- Data for the task -

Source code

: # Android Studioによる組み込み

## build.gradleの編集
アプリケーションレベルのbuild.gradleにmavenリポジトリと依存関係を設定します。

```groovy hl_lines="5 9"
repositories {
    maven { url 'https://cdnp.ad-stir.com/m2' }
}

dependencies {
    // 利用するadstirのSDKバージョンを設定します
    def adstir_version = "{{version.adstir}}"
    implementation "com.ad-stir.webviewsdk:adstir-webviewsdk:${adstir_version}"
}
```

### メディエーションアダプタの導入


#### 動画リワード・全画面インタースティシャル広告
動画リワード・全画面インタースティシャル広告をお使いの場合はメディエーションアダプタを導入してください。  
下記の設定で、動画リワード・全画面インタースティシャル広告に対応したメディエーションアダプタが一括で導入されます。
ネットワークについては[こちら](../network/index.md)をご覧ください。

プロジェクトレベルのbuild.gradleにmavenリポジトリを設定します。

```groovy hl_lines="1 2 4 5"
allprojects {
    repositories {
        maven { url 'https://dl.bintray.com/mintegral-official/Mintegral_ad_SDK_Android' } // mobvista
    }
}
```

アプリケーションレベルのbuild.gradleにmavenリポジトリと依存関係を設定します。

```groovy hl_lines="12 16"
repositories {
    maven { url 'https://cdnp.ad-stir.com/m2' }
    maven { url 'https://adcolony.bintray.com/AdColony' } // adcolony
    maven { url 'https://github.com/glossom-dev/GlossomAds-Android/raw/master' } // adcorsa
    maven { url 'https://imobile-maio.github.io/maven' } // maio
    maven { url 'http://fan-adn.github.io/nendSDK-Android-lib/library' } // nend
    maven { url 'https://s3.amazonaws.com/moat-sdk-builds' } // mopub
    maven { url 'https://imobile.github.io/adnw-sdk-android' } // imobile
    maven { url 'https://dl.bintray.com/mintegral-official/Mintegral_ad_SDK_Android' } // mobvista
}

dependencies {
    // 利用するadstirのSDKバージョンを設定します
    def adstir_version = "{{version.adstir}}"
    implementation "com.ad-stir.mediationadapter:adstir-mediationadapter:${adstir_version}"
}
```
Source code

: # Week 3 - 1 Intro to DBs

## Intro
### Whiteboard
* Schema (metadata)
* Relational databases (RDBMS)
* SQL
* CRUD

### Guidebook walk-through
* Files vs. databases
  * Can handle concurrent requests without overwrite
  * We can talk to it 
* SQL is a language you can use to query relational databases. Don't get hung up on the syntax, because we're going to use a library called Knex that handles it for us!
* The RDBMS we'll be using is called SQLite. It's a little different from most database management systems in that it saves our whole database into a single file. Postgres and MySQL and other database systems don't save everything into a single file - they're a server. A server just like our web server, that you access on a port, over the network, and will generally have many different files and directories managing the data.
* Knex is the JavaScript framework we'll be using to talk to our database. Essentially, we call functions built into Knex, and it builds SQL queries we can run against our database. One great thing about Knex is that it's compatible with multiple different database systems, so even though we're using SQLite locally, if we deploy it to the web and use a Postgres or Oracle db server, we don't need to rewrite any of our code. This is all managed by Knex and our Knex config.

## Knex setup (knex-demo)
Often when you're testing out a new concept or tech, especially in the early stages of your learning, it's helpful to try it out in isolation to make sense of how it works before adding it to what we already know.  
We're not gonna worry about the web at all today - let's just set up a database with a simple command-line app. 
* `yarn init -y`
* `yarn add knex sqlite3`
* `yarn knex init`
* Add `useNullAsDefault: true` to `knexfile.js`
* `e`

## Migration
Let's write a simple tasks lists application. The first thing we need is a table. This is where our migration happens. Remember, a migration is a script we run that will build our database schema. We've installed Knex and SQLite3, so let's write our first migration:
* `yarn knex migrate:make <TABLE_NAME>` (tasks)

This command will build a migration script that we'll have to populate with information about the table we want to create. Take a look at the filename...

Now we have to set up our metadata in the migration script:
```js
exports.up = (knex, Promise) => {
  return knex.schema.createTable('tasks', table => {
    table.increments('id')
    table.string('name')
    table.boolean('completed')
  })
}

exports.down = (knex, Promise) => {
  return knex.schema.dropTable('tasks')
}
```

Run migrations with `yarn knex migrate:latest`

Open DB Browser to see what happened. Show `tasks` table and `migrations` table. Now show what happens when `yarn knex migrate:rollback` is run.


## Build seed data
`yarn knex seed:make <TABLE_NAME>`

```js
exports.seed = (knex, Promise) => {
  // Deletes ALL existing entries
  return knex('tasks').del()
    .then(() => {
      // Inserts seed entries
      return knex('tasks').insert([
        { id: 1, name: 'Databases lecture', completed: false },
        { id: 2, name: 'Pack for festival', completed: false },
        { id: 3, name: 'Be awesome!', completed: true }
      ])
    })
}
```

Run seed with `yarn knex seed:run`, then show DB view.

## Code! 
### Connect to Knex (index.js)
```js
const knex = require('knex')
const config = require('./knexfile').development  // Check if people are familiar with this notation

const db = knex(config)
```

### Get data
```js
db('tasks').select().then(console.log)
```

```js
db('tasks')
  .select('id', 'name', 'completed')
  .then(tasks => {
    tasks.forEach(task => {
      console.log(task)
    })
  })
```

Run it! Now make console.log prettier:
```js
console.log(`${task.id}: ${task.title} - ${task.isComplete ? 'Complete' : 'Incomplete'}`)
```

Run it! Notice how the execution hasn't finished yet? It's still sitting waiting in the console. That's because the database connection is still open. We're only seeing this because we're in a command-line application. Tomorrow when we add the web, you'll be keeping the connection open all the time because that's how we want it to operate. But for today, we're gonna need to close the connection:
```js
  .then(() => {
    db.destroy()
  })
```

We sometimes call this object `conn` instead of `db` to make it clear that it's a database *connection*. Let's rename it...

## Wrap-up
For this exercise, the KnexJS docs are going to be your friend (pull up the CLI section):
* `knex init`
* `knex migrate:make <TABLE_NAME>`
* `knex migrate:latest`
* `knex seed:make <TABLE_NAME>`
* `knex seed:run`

- What the task requires -
Retype every line of the material above without altering anything.

- Exercise result -
Source code

: # Android Studioによる組み込み

## build.gradleの編集
アプリケーションレベルのbuild.gradleにmavenリポジトリと依存関係を設定します。

```groovy hl_lines="5 9"
repositories {
    maven { url 'https://cdnp.ad-stir.com/m2' }
}

dependencies {
    // 利用するadstirのSDKバージョンを設定します
    def adstir_version = "{{version.adstir}}"
    implementation "com.ad-stir.webviewsdk:adstir-webviewsdk:${adstir_version}"
}
```

### メディエーションアダプタの導入


#### 動画リワード・全画面インタースティシャル広告
動画リワード・全画面インタースティシャル広告をお使いの場合はメディエーションアダプタを導入してください。  
下記の設定で、動画リワード・全画面インタースティシャル広告に対応したメディエーションアダプタが一括で導入されます。
ネットワークについては[こちら](../network/index.md)をご覧ください。

プロジェクトレベルのbuild.gradleにmavenリポジトリを設定します。

```groovy hl_lines="1 2 4 5"
allprojects {
    repositories {
        maven { url 'https://dl.bintray.com/mintegral-official/Mintegral_ad_SDK_Android' } // mobvista
    }
}
```

アプリケーションレベルのbuild.gradleにmavenリポジトリと依存関係を設定します。

```groovy hl_lines="12 16"
repositories {
    maven { url 'https://cdnp.ad-stir.com/m2' }
    maven { url 'https://adcolony.bintray.com/AdColony' } // adcolony
    maven { url 'https://github.com/glossom-dev/GlossomAds-Android/raw/master' } // adcorsa
    maven { url 'https://imobile-maio.github.io/maven' } // maio
    maven { url 'http://fan-adn.github.io/nendSDK-Android-lib/library' } // nend
    maven { url 'https://s3.amazonaws.com/moat-sdk-builds' } // mopub
    maven { url 'https://imobile.github.io/adnw-sdk-android' } // imobile
    maven { url 'https://dl.bintray.com/mintegral-official/Mintegral_ad_SDK_Android' } // mobvista
}

dependencies {
    // 利用するadstirのSDKバージョンを設定します
    def adstir_version = "{{version.adstir}}"
    implementation "com.ad-stir.mediationadapter:adstir-mediationadapter:${adstir_version}"
}
```
Source code

: # Week 3 - 1 Intro to DBs

## Intro
### Whiteboard
* Schema (metadata)
* Relational databases (RDBMS)
* SQL
* CRUD

### Guidebook walk-through
* Files vs. databases
  * Can handle concurrent requests without overwrite
  * We can talk to it 
* SQL is a language you can use to query relational databases. Don't get hung up on the syntax, because we're going to use a library called Knex that handles it for us!
* The RDBMS we'll be using is called SQLite. It's a little different from most database management systems in that it saves our whole database into a single file. Postgres and MySQL and other database systems don't save everything into a single file - they're a server. A server just like our web server, that you access on a port, over the network, and will generally have many different files and directories managing the data.
* Knex is the JavaScript framework we'll be using to talk to our database. Essentially, we call functions built into Knex, and it builds SQL queries we can run against our database. One great thing about Knex is that it's compatible with multiple different database systems, so even though we're using SQLite locally, if we deploy it to the web and use a Postgres or Oracle db server, we don't need to rewrite any of our code. This is all managed by Knex and our Knex config.

## Knex setup (knex-demo)
Often when you're testing out a new concept or tech, especially in the early stages of your learning, it's helpful to try it out in isolation to make sense of how it works before adding it to what we already know.  
We're not gonna worry about the web at all today - let's just set up a database with a simple command-line app. 
* `yarn init -y`
* `yarn add knex sqlite3`
* `yarn knex init`
* Add `useNullAsDefault: true` to `knexfile.js`
* `e`

## Migration
Let's write a simple tasks lists application. The first thing we need is a table. This is where our migration happens. Remember, a migration is a script we run that will build our database schema. We've installed Knex and SQLite3, so let's write our first migration:
* `yarn knex migrate:make <TABLE_NAME>` (tasks)

This command will build a migration script that we'll have to populate with information about the table we want to create. Take a look at the filename...

Now we have to set up our metadata in the migration script:
```js
exports.up = (knex, Promise) => {
  return knex.schema.createTable('tasks', table => {
    table.increments('id')
    table.string('name')
    table.boolean('completed')
  })
}

exports.down = (knex, Promise) => {
  return knex.schema.dropTable('tasks')
}
```

Run migrations with `yarn knex migrate:latest`

Open DB Browser to see what happened. Show `tasks` table and `migrations` table. Now show what happens when `yarn knex migrate:rollback` is run.


## Build seed data
`yarn knex seed:make <TABLE_NAME>`

```js
exports.seed = (knex, Promise) => {
  // Deletes ALL existing entries
  return knex('tasks').del()
    .then(() => {
      // Inserts seed entries
      return knex('tasks').insert([
        { id: 1, name: 'Databases lecture', completed: false },
        { id: 2, name: 'Pack for festival', completed: false },
        { id: 3, name: 'Be awesome!', completed: true }
      ])
    })
}
```

Run seed with `yarn knex seed:run`, then show DB view.

## Code! 
### Connect to Knex (index.js)
```js
const knex = require('knex')
const config = require('./knexfile').development  // Check if people are familiar with this notation

const db = knex(config)
```

### Get data
```js
db('tasks').select().then(console.log)
```

```js
db('tasks')
  .select('id', 'name', 'completed')
  .then(tasks => {
    tasks.forEach(task => {
      console.log(task)
    })
  })
```

Run it! Now make console.log prettier:
```js
console.log(`${task.id}: ${task.title} - ${task.isComplete ? 'Complete' : 'Incomplete'}`)
```

Run it! Notice how the execution hasn't finished yet? It's still sitting waiting in the console. That's because the database connection is still open. We're only seeing this because we're in a command-line application. Tomorrow when we add the web, you'll be keeping the connection open all the time because that's how we want it to operate. But for today, we're gonna need to close the connection:
```js
  .then(() => {
    db.destroy()
  })
```

We sometimes call this object `conn` instead of `db` to make it clear that it's a database *connection*. Let's rename it...

## Wrap-up
For this exercise, the KnexJS docs are going to be your friend (pull up the CLI section):
* `knex init`
* `knex migrate:make <TABLE_NAME>`
* `knex migrate:latest`
* `knex seed:make <TABLE_NAME>`
* `knex seed:run`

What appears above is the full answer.